「研究機関の医療倫理」という領域に、政府が介入するのは正しいのか?

なぜ、医療倫理という問題に政府が介入することに、誰も違和感を抱かないのだろう。

東大医科研を辞し、医療ガバナンス研究所に移り、半年が経過した。相変わらず、診療・研究・教育活動を続けている。

研究を進める上で、倫理委員会は必須だ。独立した研究機関になった以上、私たちも倫理委員会を立ち上げることとした。この旨、中央大学経済学部4年で、当研究所のスタッフである三浦基君に指示した。三浦君には倫理委員会に詳しい専門家を紹介した。

三浦君からの報告を聞いて驚いた。「今さら倫理委員会を立ち上げても遅い。倫理委員会は集約化され、国が認めたものしかなくなる」と言われた」と言うのだ。

確かに、日本医療研究開発機構(AMED)のホームページには「倫理審査委員会認定制度構築事業」について記載があり、その必要性を「「倫理審査委員会ごとに審査の質にばらつきが生じている」との指摘」があるためと説明している。15年度には東北大学など、6つの大学が認定されている。

この事業の真意について、知人の厚労官僚に問い合わせたところ、「海外の制度を参考に作っており、今後は法制化も視野にしている。国が認定するのは、そんなにおかしいのでしょうか」という回答が返ってきた。

なぜ、医療倫理という問題に政府が介入することに、誰も違和感を抱かないのだろう。

丁度、三浦君と議論しているところに、小松秀樹医師がやってきた。『医療崩壊―「立ち去り型サボタージュ」とは何か』などの著書で有名な論客だ。

小松医師に、この問題についての意見を聞くと、「ありえない。国が倫理をコントロールすればナチスだ。そもそも医療倫理は、戦後、ナチスへの反省から生まれた。こんな議論を真顔でしているのは、日本人の知性が劣化している証左だ」と喝破した。医療倫理の専門家や厚労省の意見とは正反対だ。

では、厚労官僚が「錦の御旗」とする海外の議論とは何だろう。最近、New Engl J Medに、米国バンダービルト大学のローラ・スターク博士らが、「Clinical Trials, Healthy Controls, and the Birth of the IRB」という論文を発表し、その中で'Central IRB'が生まれた経緯を説明している。

米国でIRBが始まったのは50年代だ。きっかけは、NIHの臨床センターで「ボランティア」を臨床試験に登録していることが問題となったからだ。当時、「ボランティア」と言えば、囚人や軍人、医学生だった。

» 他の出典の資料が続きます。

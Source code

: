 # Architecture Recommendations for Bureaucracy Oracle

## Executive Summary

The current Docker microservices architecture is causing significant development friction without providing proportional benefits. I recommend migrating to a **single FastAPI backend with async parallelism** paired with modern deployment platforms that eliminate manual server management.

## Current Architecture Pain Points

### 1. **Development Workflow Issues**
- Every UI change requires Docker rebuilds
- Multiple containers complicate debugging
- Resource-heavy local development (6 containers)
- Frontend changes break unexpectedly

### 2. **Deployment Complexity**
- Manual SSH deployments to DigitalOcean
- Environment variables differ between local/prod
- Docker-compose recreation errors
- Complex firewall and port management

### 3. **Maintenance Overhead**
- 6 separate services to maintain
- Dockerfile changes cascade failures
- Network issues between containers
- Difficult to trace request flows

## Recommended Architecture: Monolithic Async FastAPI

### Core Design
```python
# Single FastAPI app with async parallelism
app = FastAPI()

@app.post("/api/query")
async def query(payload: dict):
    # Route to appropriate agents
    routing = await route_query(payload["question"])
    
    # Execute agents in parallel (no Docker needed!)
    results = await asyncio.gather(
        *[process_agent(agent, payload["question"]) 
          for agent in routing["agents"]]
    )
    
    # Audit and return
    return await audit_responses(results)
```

その後、NIHが資金を提供し、他施設で実施される研究についても、倫理的な問題が指摘されるようになった。70年代に発覚したタスキギー事件など、その代表例だ。32~72年までアラバマ州タスキギーで米国公衆衛生局が、梅毒の無料治療を提供すると称して、黒人の梅毒患者を無治療で経過観察した。

このようなケースを通じ、臨床研究を実施する各施設にIRBを設置することが求められるようになった。それが'local IRB'だ。

ところが、この仕組みに不都合が生じている。多施設共同研究で、各施設がIRBを設置するのは金と時間の無駄なのだ。スターク博士らは、この無駄を解消する仕組みが'Central IRB'であるという。このため、単独あるいは数施設で実施する小規模な臨床研究は、対象とならない。そもそも「今回のIRB改革の提言は、政策担当者による規制強化を求めるものではない」と強調している。'Central IRB'の主旨は、現場の研究者の支援であり、国家統制ではないのだ。

厚労省やAMEDの担当者とは対照的だ。彼らのやり方は、補助金と引き替えに、倫理委員会の統制を進めることになる。医療倫理の世界の常識から逸脱している。前出の三浦君は「どうして、日本では世界の議論がこんなにねじ曲がるのでしょうか」と言う。

私たちの研究所は、多施設共同の前向き研究には参加しない。福島などをフィールドとした小規模でretrospectiveなものばかりだ。従来の予定通り、独自に倫理委員会を立ち上げることとした。

小さい組織のメリットはスピードだ。大組織の倫理委員会を利用すれば、我々の長所が失われる。その代わり、情報開示を徹底したい。倫理委員会の委員をお願いする方々には、忌憚のない率直な意見を賜りたいと思う。

*本稿は「医療タイムス」での連載に加筆修正したものです。